The task
Start at the line with "one continuous list" in the records below, stop at the line with "width is 1536*0.9=1382.", and return every line in that span exactly, the two end lines included.

[Saved entries]
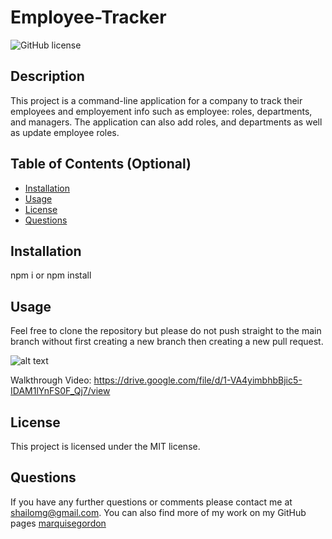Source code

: # Employee-Tracker
![GitHub license](https://img.shields.io/badge/license-MIT-red)

## Description

This project is a command-line application for a company to track their employees and employement info such as employee: roles, departments, and managers. The application can also add roles, and departments as well as update employee roles.

## Table of Contents (Optional)

- [Installation](#installation)
- [Usage](#usage)
- [License](#license)
- [Questions](#questions)

## Installation

npm i or npm install

## Usage

Feel free to clone the repository but please do not push straight to the main branch without first creating a new branch then creating a new pull request.

![alt text](./assets/Employee-Tracker.gif)

Walkthrough Video: https://drive.google.com/file/d/1-VA4yimbhbBjic5-IDAM1lYnFS0F_Qj7/view

## License

This project is licensed under the MIT license.

## Questions

If you have any further questions or comments please contact me at shailomg@gmail.com. You can also find more of my work on my GitHub pages [marquisegordon](https://github.com/marquisegordon)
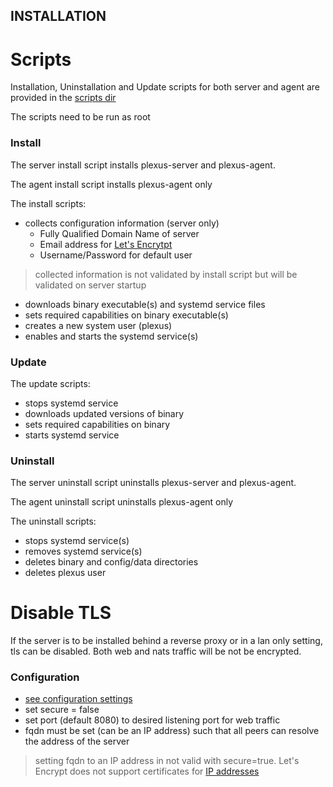 INSTALLATION
------------
Scripts
=======
Installation, Uninstallation and Update scripts for both server and agent are provided in the [scripts dir](https://github.com/devilcove/plexus/tree/master/scripts)

The scripts need to be run as root

### Install
The server install script installs plexus-server and plexus-agent.

The agent install script installs plexus-agent only

The install scripts:
* collects configuration information (server only)
    * Fully Qualified Domain Name of server
    * Email address for [Let's Encrytpt](https://letsencrypt.com)
    * Username/Password for default user

> collected information is not validated by install script but will be validated on server startup

* downloads binary executable(s) and systemd service files
* sets required capabilities on binary executable(s)
* creates a new system user (plexus)
* enables and starts the systemd service(s)

### Update
The update scripts:
* stops systemd service
* downloads updated versions of binary
* sets required capabilities on binary
* starts systemd service

### Uninstall
The server uninstall script uninstalls plexus-server and plexus-agent.

The agent uninstall script uninstalls plexus-agent only

The uninstall scripts:
* stops systemd service(s)
* removes systemd service(s)
* deletes binary and config/data directories
* deletes plexus user

Disable TLS
===========
If the server is to be installed behind a reverse proxy or in a lan only setting, tls can be disabled.  Both web and nats traffic will be not be encrypted.
### Configuration
* [see configuration settings](configuration.md)
* set secure = false
* set port (default 8080) to desired listening port for web traffic
* fqdn must be set (can be an IP address) such that all peers can resolve the address of the server
> setting fqdn to an IP address in not valid with secure=true.  Let's Encrypt does not support certificates for [IP addresses](https://community.letsencrypt.org/t/ssl-on-a-ip-instead-of-domain/90635)
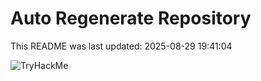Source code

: # Auto Regenerate Repository

This README was last updated: 2025-08-29 19:41:04

 ![TryHackMe](https://tryhackme.com/badge/533634)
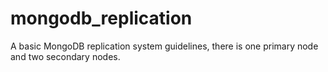 # mongodb_replication
A basic MongoDB replication system guidelines, there is one primary node and two secondary nodes.
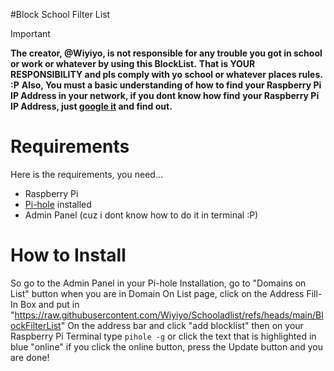 #Block School Filter List
> [!IMPORTANT]
**The creator, @Wiyiyo, is not responsible for any trouble you got in school or work or whatever by using this BlockList.**
**That is YOUR RESPONSIBILITY and pls comply with yo school or whatever places rules. :P**
**Also, You must a basic understanding of how to find your Raspberry Pi**
**IP Address in your network, if you dont know how find**
**your Raspberry Pi IP Address, just [google it](https://letmegooglethat.com/?q=how+to+find+your+Raspberry+Pi+IP+Address) and find out.**
# Requirements
Here is the requirements, you need...

* Raspberry Pi
* [Pi-hole](https://pi-hole.net/) installed
* Admin Panel (cuz i dont know how to do it in terminal :P)


# How to Install

So go to the Admin Panel in your Pi-hole Installation,
go to "Domains on List" button
when you are in Domain On List page, click on the Address Fill-In Box and put in "https://raw.githubusercontent.com/Wiyiyo/Schooladlist/refs/heads/main/BlockFilterList"
On the address bar and click "add blocklist"
then on your Raspberry Pi Terminal
type `pihole -g` or click the text that is highlighted in blue "online"
if you click the online button, press the Update button and you are done!
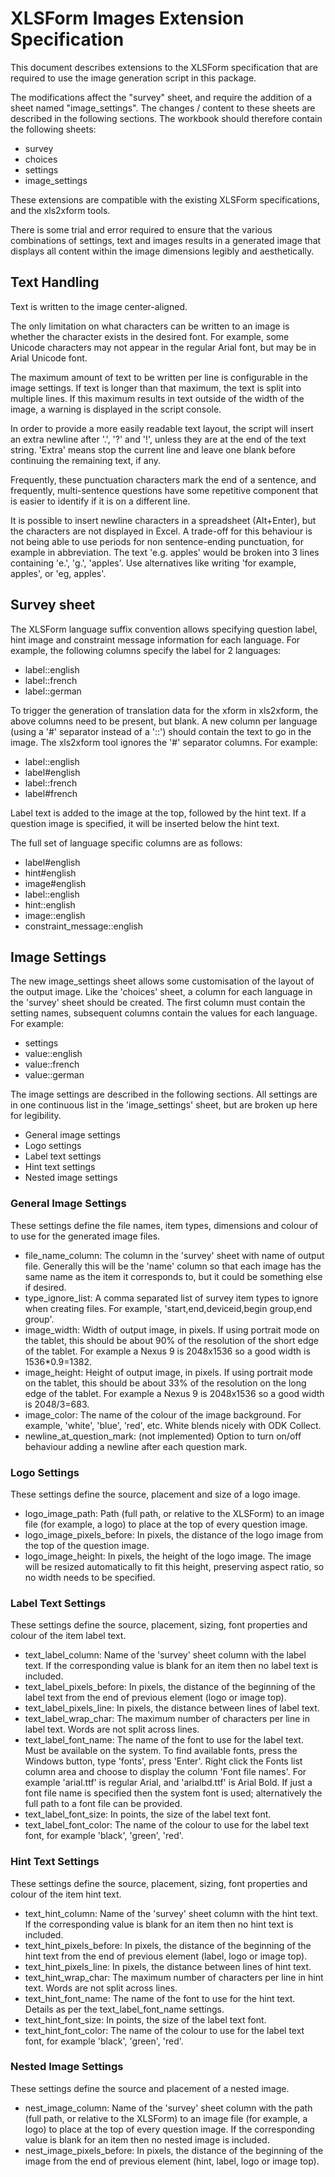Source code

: # XLSForm Images Extension Specification
This document describes extensions to the XLSForm specification that
are required to use the image generation script in this package.

The modifications affect the "survey" sheet, and require the addition of a
sheet named "image_settings". The changes / content to these sheets are
described in the following sections. The workbook should therefore contain
the following sheets:
- survey
- choices
- settings
- image_settings

These extensions are compatible with the existing XLSForm specifications, and
the xls2xform tools.

There is some trial and error required to ensure that the various combinations
of settings, text and images results in a generated image that displays all
content within the image dimensions legibly and aesthetically.


## Text Handling
Text is written to the image center-aligned.

The only limitation on what characters can be written to an image is whether
the character exists in the desired font. For example, some Unicode
characters may not appear in the regular Arial font, but may be in Arial
Unicode font.

The maximum amount of text to be written per line is configurable in the image
settings. If text is longer than that maximum, the text is split into multiple
lines. If this maximum results in text outside of the width of the image, a
warning is displayed in the script console.

In order to provide a more easily readable text layout, the script will
insert an extra newline after '.', '?' and '!', unless they are at the end of
the text string. 'Extra' means stop the current line and leave one blank before
continuing the remaining text, if any.

Frequently, these punctuation characters mark the end of a sentence, and
frequently, multi-sentence questions have some repetitive component that is
easier to identify if it is on a different line.

It is possible to insert newline characters in a spreadsheet (Alt+Enter), but
the characters are not displayed in Excel. A trade-off for this behaviour is
not being able to use periods for non sentence-ending punctuation, for example
in abbreviation. The text 'e.g. apples' would be broken into 3 lines containing
'e.', 'g.', 'apples'. Use alternatives like writing 'for example, apples', or
'eg, apples'.


## Survey sheet
The XLSForm language suffix convention allows specifying question label, hint
image and constraint message information for each language. For example, the
following columns specify the label for 2 languages:
- label::english
- label::french
- label::german

To trigger the generation of translation data for the xform in xls2xform, the
above columns need to be present, but blank. A new column per language (using
a '#' separator instead of a '::') should contain the text to go in the image.
The xls2xform tool ignores the '#' separator columns. For example:
- label::english
- label#english
- label::french
- label#french

Label text is added to the image at the top, followed by the hint text. If a
question image is specified, it will be inserted below the hint text.

The full set of language specific columns are as follows:
- label#english
- hint#english
- image#english
- label::english
- hint::english
- image::english
- constraint_message::english


## Image Settings
The new image_settings sheet allows some customisation of the layout of the
output image. Like the 'choices' sheet, a column for each language in the
'survey' sheet should be created. The first column must contain the setting
names, subsequent columns contain the values for each language. For example:
- settings
- value::english
- value::french
- value::german

The image settings are described in the following sections. All settings are in
one continuous list in the 'image_settings' sheet, but are broken up here for
legibility.
- General image settings
- Logo settings
- Label text settings
- Hint text settings
- Nested image settings


### General Image Settings
These settings define the file names, item types, dimensions and colour of
to use for the generated image files.
- file_name_column: The column in the 'survey' sheet with name of output file.
  Generally this will be the 'name' column so that each image has the same name
  as the item it corresponds to, but it could be something else if desired.
- type_ignore_list: A comma separated list of survey item types to ignore when
  creating files. For example, 'start,end,deviceid,begin group,end group'.
- image_width: Width of output image, in pixels. If using portrait mode on the
  tablet, this should be about 90% of the resolution of the short edge of the
  tablet. For example a Nexus 9 is 2048x1536 so a good width is 1536*0.9=1382.
- image_height: Height of output image, in pixels. If using portrait mode on
  the tablet, this should be about 33% of the resolution on the long edge of
  the tablet. For example a Nexus 9 is 2048x1536 so a good width is 2048/3=683.
- image_color: The name of the colour of the image background. For example,
  'white', 'blue', 'red', etc. White blends nicely with ODK Collect.
- newline_at_question_mark: (not implemented) Option to turn on/off behaviour
  adding a newline after each question mark.


### Logo Settings
These settings define the source, placement and size of a logo image.
- logo_image_path: Path (full path, or relative to the XLSForm) to an image
  file (for example, a logo) to place at the top of every question image.
- logo_image_pixels_before: In pixels, the distance of the logo image from
  the top of the question image.
- logo_image_height: In pixels, the height of the logo image. The image will be
  resized automatically to fit this height, preserving aspect ratio, so no
  width needs to be specified.


### Label Text Settings
These settings define the source, placement, sizing, font properties and colour
of the item label text.
- text_label_column: Name of the 'survey' sheet column with the label text. If
  the corresponding value is blank for an item then no label text is included.
- text_label_pixels_before: In pixels, the distance of the beginning of the
  label text from the end of previous element (logo or image top).
- text_label_pixels_line: In pixels, the distance between lines of label text.
- text_label_wrap_char: The maximum number of characters per line in label text.
  Words are not split across lines.
- text_label_font_name: The name of the font to use for the label text. Must
  be available on the system. To find available fonts, press the Windows button,
  type 'fonts', press 'Enter'. Right click the Fonts list column area and
  choose to display the column 'Font file names'. For example 'arial.ttf' is
  regular Arial, and 'arialbd.ttf' is Arial Bold. If just a font file name is
  specified then the system font is used; alternatively the full path to a font
  file can be provided.
- text_label_font_size: In points, the size of the label text font.
- text_label_font_color: The name of the colour to use for the label text font,
  for example 'black', 'green', 'red'.


### Hint Text Settings
These settings define the source, placement, sizing, font properties and colour
of the item hint text.
- text_hint_column: Name of the 'survey' sheet column with the hint text. If
  the corresponding value is blank for an item then no hint text is included.
- text_hint_pixels_before: In pixels, the distance of the beginning of the
  hint text from the end of previous element (label, logo or image top).
- text_hint_pixels_line: In pixels, the distance between lines of hint text.
- text_hint_wrap_char: The maximum number of characters per line in hint text.
  Words are not split across lines.
- text_hint_font_name: The name of the font to use for the hint text. Details
  as per the text_label_font_name settings.
- text_hint_font_size: In points, the size of the label text font.
- text_hint_font_color: The name of the colour to use for the label text font,
  for example 'black', 'green', 'red'.


### Nested Image Settings
These settings define the source and placement of a nested image.
- nest_image_column: Name of the 'survey' sheet column with the path (full
  path, or relative to the XLSForm) to an image file (for example, a logo) to
  place at the top of every question image. If the corresponding value is blank
  for an item then no nested image is included.
- nest_image_pixels_before: In pixels, the distance of the beginning of the
  image from the end of previous element (hint, label, logo or image top).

Written answer
one continuous list in the 'image_settings' sheet, but are broken up here for
legibility.
- General image settings
- Logo settings
- Label text settings
- Hint text settings
- Nested image settings


### General Image Settings
These settings define the file names, item types, dimensions and colour of
to use for the generated image files.
- file_name_column: The column in the 'survey' sheet with name of output file.
  Generally this will be the 'name' column so that each image has the same name
  as the item it corresponds to, but it could be something else if desired.
- type_ignore_list: A comma separated list of survey item types to ignore when
  creating files. For example, 'start,end,deviceid,begin group,end group'.
- image_width: Width of output image, in pixels. If using portrait mode on the
  tablet, this should be about 90% of the resolution of the short edge of the
  tablet. For example a Nexus 9 is 2048x1536 so a good width is 1536*0.9=1382.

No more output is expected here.